Rendered images with source text
====================

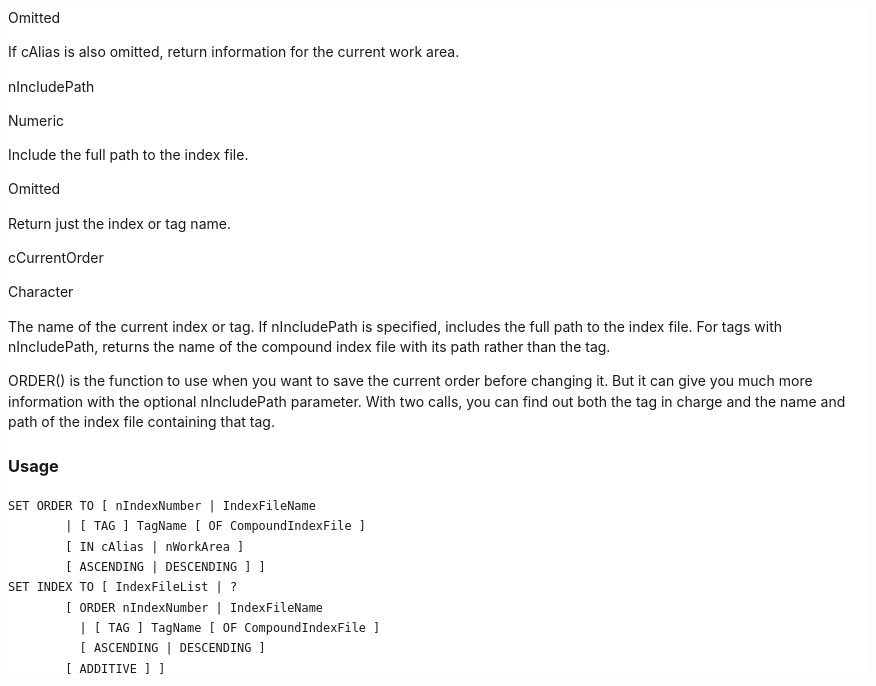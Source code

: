 <tr>
  <td width=33% valign=top>
  <p>Omitted</p>
  </td>
  <td width=67% valign=top>
  <p>If cAlias is also omitted, return information for the current work area.</p>
  </td>
 </tr>
<tr>
  <td width=32% rowspan=2 valign=top>
  <p>nIncludePath</p>
  </td>
  <td width=23% valign=top>
  <p>Numeric</p>
  </td>
  <td width=45% valign=top>
  <p>Include the full path to the index file.</p>
  </td>
 </tr>
<tr>
  <td width=33% valign=top>
  <p>Omitted</p>
  </td>
  <td width=67% valign=top>
  <p>Return just the index or tag name.</p>
  </td>
 </tr>
<tr>
  <td width=32% valign=top>
  <p>cCurrentOrder</p>
  </td>
  <td width=23% valign=top>
  <p>Character</p>
  </td>
  <td width=45% valign=top>
  <p>The name of the current index or tag. If nIncludePath is specified, includes the full path to the index file. For tags with nIncludePath, returns the name of the compound index file with its path rather than the tag.</p>
  </td>
 </tr>
</table>

ORDER() is the function to use when you want to save the current order before changing it. But it can give you much more information with the optional nIncludePath parameter. With two calls, you can find out both the tag in charge and the name and path of the index file containing that tag.

### Usage

```foxpro
SET ORDER TO [ nIndexNumber | IndexFileName
        | [ TAG ] TagName [ OF CompoundIndexFile ]
        [ IN cAlias | nWorkArea ]
        [ ASCENDING | DESCENDING ] ]
SET INDEX TO [ IndexFileList | ?
        [ ORDER nIndexNumber | IndexFileName
          | [ TAG ] TagName [ OF CompoundIndexFile ]
          [ ASCENDING | DESCENDING ]
        [ ADDITIVE ] ]
```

====================

* What you are asked to do: Type the entries again verbatim. Drop the images.

* Written response:
Source code

: <tr>
  <td width=33% valign=top>
  <p>Omitted</p>
  </td>
  <td width=67% valign=top>
  <p>If cAlias is also omitted, return information for the current work area.</p>
  </td>
 </tr>
<tr>
  <td width=32% rowspan=2 valign=top>
  <p>nIncludePath</p>
  </td>
  <td width=23% valign=top>
  <p>Numeric</p>
  </td>
  <td width=45% valign=top>
  <p>Include the full path to the index file.</p>
  </td>
 </tr>
<tr>
  <td width=33% valign=top>
  <p>Omitted</p>
  </td>
  <td width=67% valign=top>
  <p>Return just the index or tag name.</p>
  </td>
 </tr>
<tr>
  <td width=32% valign=top>
  <p>cCurrentOrder</p>
  </td>
  <td width=23% valign=top>
  <p>Character</p>
  </td>
  <td width=45% valign=top>
  <p>The name of the current index or tag. If nIncludePath is specified, includes the full path to the index file. For tags with nIncludePath, returns the name of the compound index file with its path rather than the tag.</p>
  </td>
 </tr>
</table>

ORDER() is the function to use when you want to save the current order before changing it. But it can give you much more information with the optional nIncludePath parameter. With two calls, you can find out both the tag in charge and the name and path of the index file containing that tag.

### Usage

```foxpro
SET ORDER TO [ nIndexNumber | IndexFileName
        | [ TAG ] TagName [ OF CompoundIndexFile ]
        [ IN cAlias | nWorkArea ]
        [ ASCENDING | DESCENDING ] ]
SET INDEX TO [ IndexFileList | ?
        [ ORDER nIndexNumber | IndexFileName
          | [ TAG ] TagName [ OF CompoundIndexFile ]
          [ ASCENDING | DESCENDING ]
        [ ADDITIVE ] ]
```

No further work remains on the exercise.